Source information: Begin

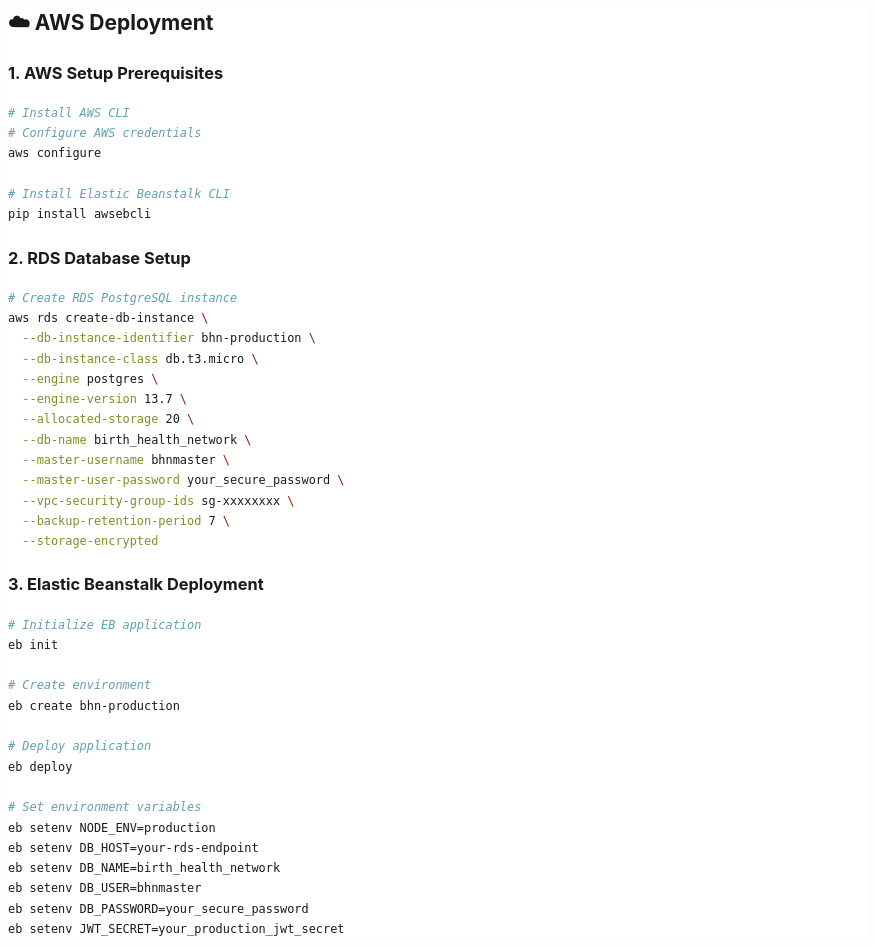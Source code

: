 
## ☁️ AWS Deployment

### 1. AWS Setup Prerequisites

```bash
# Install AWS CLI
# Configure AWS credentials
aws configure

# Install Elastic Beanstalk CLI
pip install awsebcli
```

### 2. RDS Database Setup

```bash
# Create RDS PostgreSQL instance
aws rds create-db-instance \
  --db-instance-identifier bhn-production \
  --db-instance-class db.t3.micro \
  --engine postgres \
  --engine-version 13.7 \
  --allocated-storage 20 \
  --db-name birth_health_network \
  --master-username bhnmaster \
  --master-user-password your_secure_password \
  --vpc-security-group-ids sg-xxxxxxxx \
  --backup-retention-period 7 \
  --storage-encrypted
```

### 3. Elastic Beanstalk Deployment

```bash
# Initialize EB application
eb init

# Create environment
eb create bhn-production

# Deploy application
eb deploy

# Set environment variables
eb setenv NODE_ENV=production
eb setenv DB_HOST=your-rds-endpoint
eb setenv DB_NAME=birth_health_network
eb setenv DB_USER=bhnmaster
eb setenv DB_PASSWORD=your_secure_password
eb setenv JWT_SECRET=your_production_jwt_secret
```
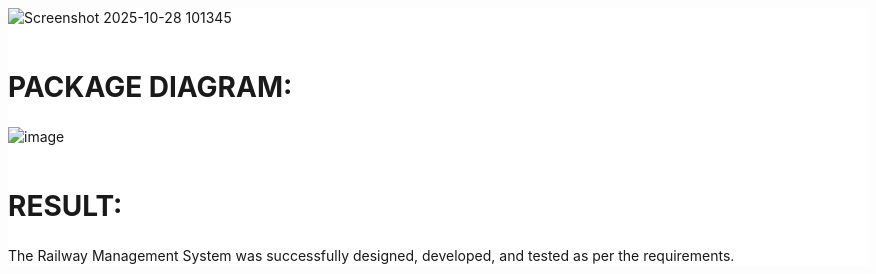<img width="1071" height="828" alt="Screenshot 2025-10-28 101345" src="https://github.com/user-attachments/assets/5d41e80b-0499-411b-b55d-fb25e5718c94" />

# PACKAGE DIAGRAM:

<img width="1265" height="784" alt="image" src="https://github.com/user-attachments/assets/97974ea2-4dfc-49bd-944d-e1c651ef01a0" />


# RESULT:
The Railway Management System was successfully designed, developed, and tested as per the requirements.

Source information: End

_Problem to solve_
Repeat the records above word for word, keeping no pictures in the copy.

_Exercise response_
Source code

: 
## ☁️ AWS Deployment

### 1. AWS Setup Prerequisites

```bash
# Install AWS CLI
# Configure AWS credentials
aws configure

# Install Elastic Beanstalk CLI
pip install awsebcli
```

### 2. RDS Database Setup

```bash
# Create RDS PostgreSQL instance
aws rds create-db-instance \
  --db-instance-identifier bhn-production \
  --db-instance-class db.t3.micro \
  --engine postgres \
  --engine-version 13.7 \
  --allocated-storage 20 \
  --db-name birth_health_network \
  --master-username bhnmaster \
  --master-user-password your_secure_password \
  --vpc-security-group-ids sg-xxxxxxxx \
  --backup-retention-period 7 \
  --storage-encrypted
```

### 3. Elastic Beanstalk Deployment

```bash
# Initialize EB application
eb init

# Create environment
eb create bhn-production

# Deploy application
eb deploy

# Set environment variables
eb setenv NODE_ENV=production
eb setenv DB_HOST=your-rds-endpoint
eb setenv DB_NAME=birth_health_network
eb setenv DB_USER=bhnmaster
eb setenv DB_PASSWORD=your_secure_password
eb setenv JWT_SECRET=your_production_jwt_secret
```
<img width="1071" height="828" alt="Screenshot 2025-10-28 101345" src="https://github.com/user-attachments/assets/5d41e80b-0499-411b-b55d-fb25e5718c94" />

# PACKAGE DIAGRAM:

<img width="1265" height="784" alt="image" src="https://github.com/user-attachments/assets/97974ea2-4dfc-49bd-944d-e1c651ef01a0" />


# RESULT:
The Railway Management System was successfully designed, developed, and tested as per the requirements.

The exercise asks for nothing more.